■ **What this task involves**:
Only lines holding the word "输入图片说明" are wanted from the records; copy all of them.

[Saved entries]
BEGIN
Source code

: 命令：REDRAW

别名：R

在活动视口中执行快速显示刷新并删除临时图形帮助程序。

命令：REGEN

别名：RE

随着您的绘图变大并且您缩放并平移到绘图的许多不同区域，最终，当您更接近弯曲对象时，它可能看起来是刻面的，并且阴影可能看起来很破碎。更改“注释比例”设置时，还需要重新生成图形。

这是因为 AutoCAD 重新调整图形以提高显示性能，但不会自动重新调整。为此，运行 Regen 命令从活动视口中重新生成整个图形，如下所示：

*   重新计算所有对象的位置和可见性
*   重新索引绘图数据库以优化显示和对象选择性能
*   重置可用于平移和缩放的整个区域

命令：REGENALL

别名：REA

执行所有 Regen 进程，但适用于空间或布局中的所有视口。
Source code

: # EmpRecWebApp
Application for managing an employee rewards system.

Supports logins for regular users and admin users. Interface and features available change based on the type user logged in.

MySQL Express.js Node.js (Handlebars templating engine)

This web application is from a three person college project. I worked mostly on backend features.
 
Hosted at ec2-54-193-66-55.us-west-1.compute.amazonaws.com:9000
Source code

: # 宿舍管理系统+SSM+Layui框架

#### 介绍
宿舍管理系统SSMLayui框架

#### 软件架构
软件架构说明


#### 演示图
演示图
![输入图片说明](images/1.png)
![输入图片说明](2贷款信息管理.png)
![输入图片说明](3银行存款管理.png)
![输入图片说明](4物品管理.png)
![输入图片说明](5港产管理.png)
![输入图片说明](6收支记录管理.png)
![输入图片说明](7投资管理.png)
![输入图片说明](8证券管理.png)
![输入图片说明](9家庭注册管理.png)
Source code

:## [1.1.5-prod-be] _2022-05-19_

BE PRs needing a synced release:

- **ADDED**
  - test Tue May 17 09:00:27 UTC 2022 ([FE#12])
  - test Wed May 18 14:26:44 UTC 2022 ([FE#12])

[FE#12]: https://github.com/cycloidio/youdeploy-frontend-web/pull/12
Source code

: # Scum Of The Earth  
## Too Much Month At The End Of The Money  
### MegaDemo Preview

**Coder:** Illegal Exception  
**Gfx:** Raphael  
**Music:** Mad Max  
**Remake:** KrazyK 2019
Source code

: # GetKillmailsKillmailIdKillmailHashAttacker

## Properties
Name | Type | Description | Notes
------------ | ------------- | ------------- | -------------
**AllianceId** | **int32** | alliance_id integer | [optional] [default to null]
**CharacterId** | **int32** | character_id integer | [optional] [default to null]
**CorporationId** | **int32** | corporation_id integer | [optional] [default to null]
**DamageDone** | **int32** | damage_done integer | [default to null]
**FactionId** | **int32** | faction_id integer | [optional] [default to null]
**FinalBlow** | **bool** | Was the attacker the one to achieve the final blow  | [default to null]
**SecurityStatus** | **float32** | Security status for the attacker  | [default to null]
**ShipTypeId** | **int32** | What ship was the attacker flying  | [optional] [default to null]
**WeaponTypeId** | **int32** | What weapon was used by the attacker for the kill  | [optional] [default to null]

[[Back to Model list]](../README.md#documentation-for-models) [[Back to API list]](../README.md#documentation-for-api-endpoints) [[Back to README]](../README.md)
END
■ **The answer**:
![输入图片说明](images/1.png)
![输入图片说明](2贷款信息管理.png)
![输入图片说明](3银行存款管理.png)
![输入图片说明](4物品管理.png)
![输入图片说明](5港产管理.png)
![输入图片说明](6收支记录管理.png)
![输入图片说明](7投资管理.png)
![输入图片说明](8证券管理.png)
![输入图片说明](9家庭注册管理.png)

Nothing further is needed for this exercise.